Extracted records:
- - - -

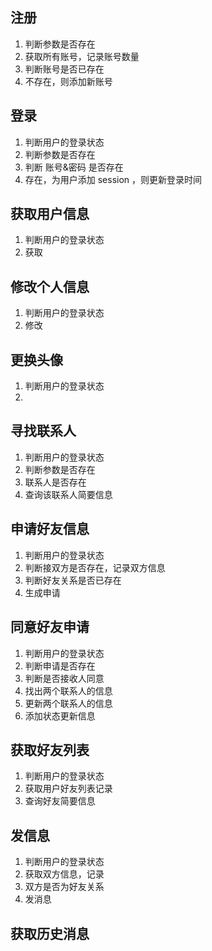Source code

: ## 注册
1. 判断参数是否存在
2. 获取所有账号，记录账号数量
3. 判断账号是否已存在
4. 不存在，则添加新账号


## 登录
1. 判断用户的登录状态
2. 判断参数是否存在
3. 判断 账号&密码 是否存在
4. 存在，为用户添加 session ，则更新登录时间


## 获取用户信息
1. 判断用户的登录状态
2. 获取


## 修改个人信息
1. 判断用户的登录状态
2. 修改


## 更换头像
1. 判断用户的登录状态
2. 


## 寻找联系人
1. 判断用户的登录状态
2. 判断参数是否存在
3. 联系人是否存在
4. 查询该联系人简要信息


## 申请好友信息
1. 判断用户的登录状态
2. 判断接双方是否存在，记录双方信息
3. 判断好友关系是否已存在
4. 生成申请


## 同意好友申请
1. 判断用户的登录状态
2. 判断申请是否存在
3. 判断是否接收人同意
4. 找出两个联系人的信息
5. 更新两个联系人的信息
6. 添加状态更新信息


## 获取好友列表
1. 判断用户的登录状态
2. 获取用户好友列表记录
3. 查询好友简要信息


## 发信息
1. 判断用户的登录状态
2. 获取双方信息，记录
3. 双方是否为好友关系
4. 发消息


## 获取历史消息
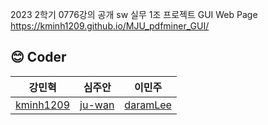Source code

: 2023 2학기 0776강의 공개 sw 실무 1조 프로젝트 GUI Web Page
https://kminh1209.github.io/MJU_pdfminer_GUI/

## 😊 Coder

|강민혁|심주안|이민주|
|:--:|:-:|:-:|
|[kminh1209](https://github.com/kminh1209)|[ju-wan](https://github.com/ju-wan)|[daramLee](https://github.com/daramLee)|

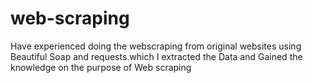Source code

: # web-scraping
Have experienced doing the webscraping from original websites using Beautiful Soap and requests.which I extracted the Data and Gained the knowledge on the purpose of Web scraping
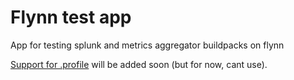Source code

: # Flynn test app

App for testing splunk and metrics aggregator buildpacks on flynn

[Support for .profile](https://github.com/flynn/flynn/pull/3546) will be added soon (but for now, cant use).
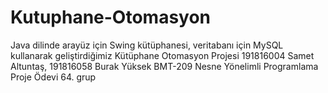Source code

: # Kutuphane-Otomasyon
Java dilinde arayüz için Swing kütüphanesi, veritabanı için MySQL kullanarak geliştirdiğimiz Kütüphane Otomasyon Projesi
191816004 Samet Altuntaş, 191816058 Burak Yüksek
BMT-209 Nesne Yönelimli Programlama Proje Ödevi 64. grup
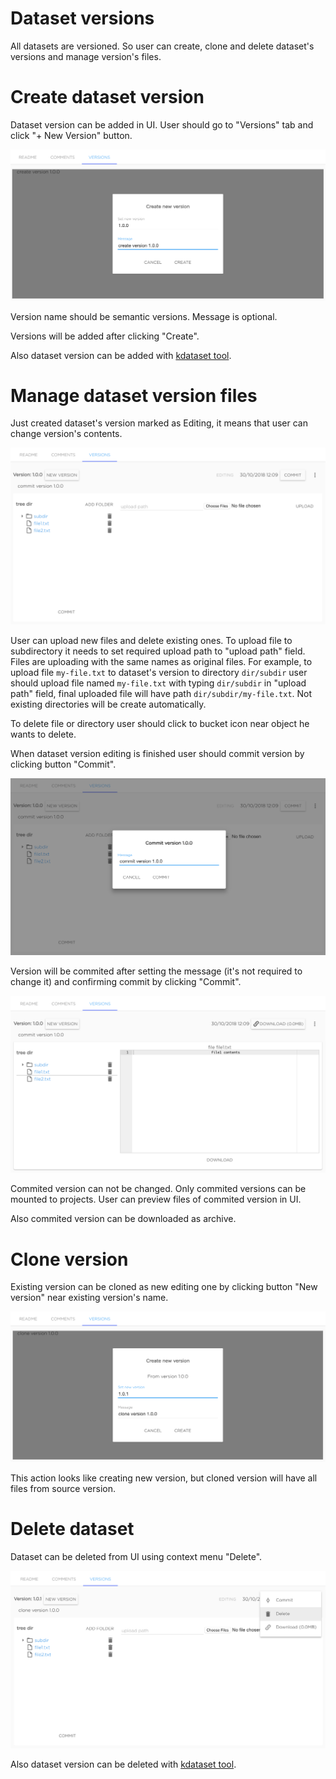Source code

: # Dataset versions

All datasets are versioned. So user can create, clone and delete dataset's versions and manage version's files.

# Create dataset version

Dataset version can be added in UI. User should go to "Versions" tab and click "+ New Version" button.

![](../img/datasets-versions/img1.png)

Version name should be semantic versions. Message is optional.

Versions will be added after clicking "Create".

Also dataset version can be added with [kdataset tool](../tools/kdataset.md).

# Manage dataset version files

Just created dataset's version marked as Editing, it means that user can change version's contents.

![](../img/datasets-versions/img2.png)

User can upload new files and delete existing ones. To upload file to subdirectory it needs to set required upload path to "upload path" field. Files are uploading with the same names as original files. For example, to upload file `my-file.txt` to dataset's version to directory `dir/subdir` user should upload file named `my-file.txt` with typing `dir/subdir` in "upload path" field, final uploaded file will have path `dir/subdir/my-file.txt`. Not existing directories will be create automatically.

To delete file or directory user should click to bucket icon near object he wants to delete.

When dataset version editing is finished user should commit version by clicking button "Commit".

![](../img/datasets-versions/img3.png)

Version will be commited after setting the message (it's not required to change it) and confirming commit by clicking "Commit".

![](../img/datasets-versions/img4.png)

Commited version can not be changed. Only commited versions can be mounted to projects. User can preview files of commited version in UI.

Also commited version can be downloaded as archive.

# Clone version

Existing version can be cloned as new editing one by clicking button "New version" near existing version's name.

![](../img/datasets-versions/img5.png)

This action looks like creating new version, but cloned version will have all files from source version.

# Delete dataset

Dataset can be deleted from UI using context menu "Delete".

![](../img/datasets-versions/img6.png)

Also dataset version can be deleted with [kdataset tool](../tools/kdataset.md).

- - - -

• What you need to do: Your copy should match the records above exactly, except that it contains no pictures.

• Answer to the exercise:
Source code

: ## 注册
1. 判断参数是否存在
2. 获取所有账号，记录账号数量
3. 判断账号是否已存在
4. 不存在，则添加新账号


## 登录
1. 判断用户的登录状态
2. 判断参数是否存在
3. 判断 账号&密码 是否存在
4. 存在，为用户添加 session ，则更新登录时间


## 获取用户信息
1. 判断用户的登录状态
2. 获取


## 修改个人信息
1. 判断用户的登录状态
2. 修改


## 更换头像
1. 判断用户的登录状态
2. 


## 寻找联系人
1. 判断用户的登录状态
2. 判断参数是否存在
3. 联系人是否存在
4. 查询该联系人简要信息


## 申请好友信息
1. 判断用户的登录状态
2. 判断接双方是否存在，记录双方信息
3. 判断好友关系是否已存在
4. 生成申请


## 同意好友申请
1. 判断用户的登录状态
2. 判断申请是否存在
3. 判断是否接收人同意
4. 找出两个联系人的信息
5. 更新两个联系人的信息
6. 添加状态更新信息


## 获取好友列表
1. 判断用户的登录状态
2. 获取用户好友列表记录
3. 查询好友简要信息


## 发信息
1. 判断用户的登录状态
2. 获取双方信息，记录
3. 双方是否为好友关系
4. 发消息


## 获取历史消息
Source code

: 2023 2학기 0776강의 공개 sw 실무 1조 프로젝트 GUI Web Page
https://kminh1209.github.io/MJU_pdfminer_GUI/

## 😊 Coder

|강민혁|심주안|이민주|
|:--:|:-:|:-:|
|[kminh1209](https://github.com/kminh1209)|[ju-wan](https://github.com/ju-wan)|[daramLee](https://github.com/daramLee)|

Source code

: # web-scraping
Have experienced doing the webscraping from original websites using Beautiful Soap and requests.which I extracted the Data and Gained the knowledge on the purpose of Web scraping
Source code

: # Flynn test app

App for testing splunk and metrics aggregator buildpacks on flynn

[Support for .profile](https://github.com/flynn/flynn/pull/3546) will be added soon (but for now, cant use).
Source code

: # Kutuphane-Otomasyon
Java dilinde arayüz için Swing kütüphanesi, veritabanı için MySQL kullanarak geliştirdiğimiz Kütüphane Otomasyon Projesi
191816004 Samet Altuntaş, 191816058 Burak Yüksek
BMT-209 Nesne Yönelimli Programlama Proje Ödevi 64. grup
Source code

: # Dataset versions

All datasets are versioned. So user can create, clone and delete dataset's versions and manage version's files.

# Create dataset version

Dataset version can be added in UI. User should go to "Versions" tab and click "+ New Version" button.

![](../img/datasets-versions/img1.png)

Version name should be semantic versions. Message is optional.

Versions will be added after clicking "Create".

Also dataset version can be added with [kdataset tool](../tools/kdataset.md).

# Manage dataset version files

Just created dataset's version marked as Editing, it means that user can change version's contents.

![](../img/datasets-versions/img2.png)

User can upload new files and delete existing ones. To upload file to subdirectory it needs to set required upload path to "upload path" field. Files are uploading with the same names as original files. For example, to upload file `my-file.txt` to dataset's version to directory `dir/subdir` user should upload file named `my-file.txt` with typing `dir/subdir` in "upload path" field, final uploaded file will have path `dir/subdir/my-file.txt`. Not existing directories will be create automatically.

To delete file or directory user should click to bucket icon near object he wants to delete.

When dataset version editing is finished user should commit version by clicking button "Commit".

![](../img/datasets-versions/img3.png)

Version will be commited after setting the message (it's not required to change it) and confirming commit by clicking "Commit".

![](../img/datasets-versions/img4.png)

Commited version can not be changed. Only commited versions can be mounted to projects. User can preview files of commited version in UI.

Also commited version can be downloaded as archive.

# Clone version

Existing version can be cloned as new editing one by clicking button "New version" near existing version's name.

![](../img/datasets-versions/img5.png)

This action looks like creating new version, but cloned version will have all files from source version.

# Delete dataset

Dataset can be deleted from UI using context menu "Delete".

![](../img/datasets-versions/img6.png)

Also dataset version can be deleted with [kdataset tool](../tools/kdataset.md).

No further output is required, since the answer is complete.